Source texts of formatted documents
*** Block opens ***
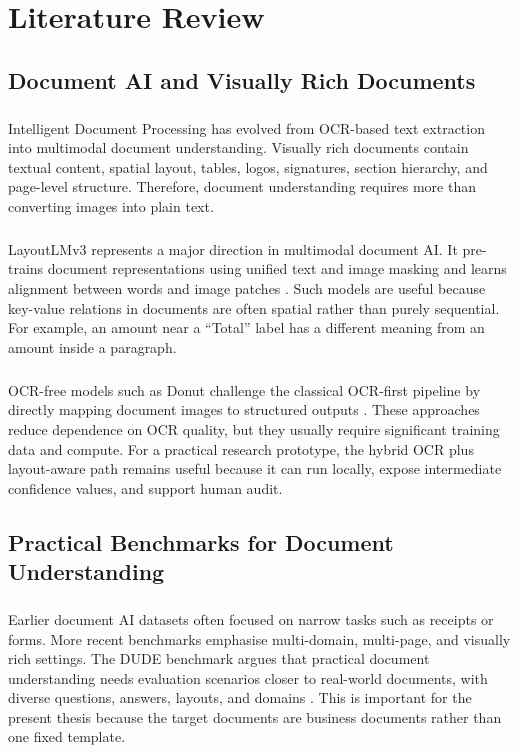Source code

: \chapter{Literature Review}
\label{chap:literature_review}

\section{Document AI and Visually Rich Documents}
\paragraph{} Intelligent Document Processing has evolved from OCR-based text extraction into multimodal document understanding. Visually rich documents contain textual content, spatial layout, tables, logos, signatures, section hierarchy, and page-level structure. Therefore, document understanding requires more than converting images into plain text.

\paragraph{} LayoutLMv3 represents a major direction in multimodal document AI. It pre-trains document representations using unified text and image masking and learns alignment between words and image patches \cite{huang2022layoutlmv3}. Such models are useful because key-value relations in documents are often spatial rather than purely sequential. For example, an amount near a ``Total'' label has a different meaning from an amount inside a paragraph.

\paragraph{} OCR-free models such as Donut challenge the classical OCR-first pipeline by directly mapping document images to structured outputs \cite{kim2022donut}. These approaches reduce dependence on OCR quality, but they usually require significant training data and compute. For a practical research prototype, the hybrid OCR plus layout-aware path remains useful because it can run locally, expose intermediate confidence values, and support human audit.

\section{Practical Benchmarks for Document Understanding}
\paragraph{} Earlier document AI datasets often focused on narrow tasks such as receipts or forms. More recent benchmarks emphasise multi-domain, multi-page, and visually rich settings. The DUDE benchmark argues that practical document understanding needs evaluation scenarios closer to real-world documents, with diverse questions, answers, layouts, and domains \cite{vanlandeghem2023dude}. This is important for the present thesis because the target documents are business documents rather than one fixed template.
*** Block closes ***
What to work on: Your task is to copy the entries in full and exactly, without any images.

Solution to this exercise:
Source code

: \chapter{Literature Review}
\label{chap:literature_review}

\section{Document AI and Visually Rich Documents}
\paragraph{} Intelligent Document Processing has evolved from OCR-based text extraction into multimodal document understanding. Visually rich documents contain textual content, spatial layout, tables, logos, signatures, section hierarchy, and page-level structure. Therefore, document understanding requires more than converting images into plain text.

\paragraph{} LayoutLMv3 represents a major direction in multimodal document AI. It pre-trains document representations using unified text and image masking and learns alignment between words and image patches \cite{huang2022layoutlmv3}. Such models are useful because key-value relations in documents are often spatial rather than purely sequential. For example, an amount near a ``Total'' label has a different meaning from an amount inside a paragraph.

\paragraph{} OCR-free models such as Donut challenge the classical OCR-first pipeline by directly mapping document images to structured outputs \cite{kim2022donut}. These approaches reduce dependence on OCR quality, but they usually require significant training data and compute. For a practical research prototype, the hybrid OCR plus layout-aware path remains useful because it can run locally, expose intermediate confidence values, and support human audit.

\section{Practical Benchmarks for Document Understanding}
\paragraph{} Earlier document AI datasets often focused on narrow tasks such as receipts or forms. More recent benchmarks emphasise multi-domain, multi-page, and visually rich settings. The DUDE benchmark argues that practical document understanding needs evaluation scenarios closer to real-world documents, with diverse questions, answers, layouts, and domains \cite{vanlandeghem2023dude}. This is important for the present thesis because the target documents are business documents rather than one fixed template.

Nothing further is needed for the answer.